===== ENTRIES SUPPLIED =====

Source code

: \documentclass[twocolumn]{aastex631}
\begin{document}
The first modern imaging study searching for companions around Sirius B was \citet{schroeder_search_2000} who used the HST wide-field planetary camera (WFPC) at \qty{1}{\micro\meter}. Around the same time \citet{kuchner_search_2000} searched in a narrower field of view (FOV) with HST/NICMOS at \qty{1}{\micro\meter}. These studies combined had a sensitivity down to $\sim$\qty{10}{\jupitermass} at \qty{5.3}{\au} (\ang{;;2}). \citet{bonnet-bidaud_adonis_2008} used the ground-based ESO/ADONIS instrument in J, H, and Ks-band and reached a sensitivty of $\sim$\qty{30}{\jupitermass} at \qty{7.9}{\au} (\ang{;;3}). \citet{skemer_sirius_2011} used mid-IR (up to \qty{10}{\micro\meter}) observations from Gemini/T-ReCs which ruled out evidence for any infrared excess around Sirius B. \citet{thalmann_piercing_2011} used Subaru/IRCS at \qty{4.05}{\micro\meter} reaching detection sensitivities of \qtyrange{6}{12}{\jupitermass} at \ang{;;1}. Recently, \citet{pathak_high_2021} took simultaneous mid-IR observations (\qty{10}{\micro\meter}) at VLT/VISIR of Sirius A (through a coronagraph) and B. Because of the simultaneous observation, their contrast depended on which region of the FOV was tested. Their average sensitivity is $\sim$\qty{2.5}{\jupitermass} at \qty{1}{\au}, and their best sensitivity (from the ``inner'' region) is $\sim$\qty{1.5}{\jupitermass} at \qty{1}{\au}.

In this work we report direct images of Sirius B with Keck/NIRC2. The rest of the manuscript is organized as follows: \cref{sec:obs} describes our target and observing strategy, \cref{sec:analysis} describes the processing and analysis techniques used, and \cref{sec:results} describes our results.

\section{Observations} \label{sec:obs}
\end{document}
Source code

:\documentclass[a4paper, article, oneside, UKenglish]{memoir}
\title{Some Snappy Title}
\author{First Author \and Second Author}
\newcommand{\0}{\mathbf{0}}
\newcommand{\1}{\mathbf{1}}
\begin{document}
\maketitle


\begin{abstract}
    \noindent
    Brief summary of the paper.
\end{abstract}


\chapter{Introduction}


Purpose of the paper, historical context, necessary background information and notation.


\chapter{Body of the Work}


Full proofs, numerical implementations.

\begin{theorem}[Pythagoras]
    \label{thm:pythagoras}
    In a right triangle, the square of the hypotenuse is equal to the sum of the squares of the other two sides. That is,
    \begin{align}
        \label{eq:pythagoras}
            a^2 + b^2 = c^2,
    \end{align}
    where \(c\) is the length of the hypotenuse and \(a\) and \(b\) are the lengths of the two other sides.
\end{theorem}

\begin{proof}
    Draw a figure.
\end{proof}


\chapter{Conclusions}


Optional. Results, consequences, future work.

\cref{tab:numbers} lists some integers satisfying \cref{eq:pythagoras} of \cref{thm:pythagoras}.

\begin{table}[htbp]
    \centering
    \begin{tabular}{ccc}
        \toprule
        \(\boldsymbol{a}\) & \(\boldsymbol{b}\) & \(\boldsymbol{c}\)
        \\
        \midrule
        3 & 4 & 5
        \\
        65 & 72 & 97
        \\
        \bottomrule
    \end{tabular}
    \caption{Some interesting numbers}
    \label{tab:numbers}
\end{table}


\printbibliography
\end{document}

=====

**ASSIGNMENT:** Working from the entries above, return all lines that contain "other".

**RESPONSE AREA:**
    In a right triangle, the square of the hypotenuse is equal to the sum of the squares of the other two sides. That is,
    where \(c\) is the length of the hypotenuse and \(a\) and \(b\) are the lengths of the two other sides.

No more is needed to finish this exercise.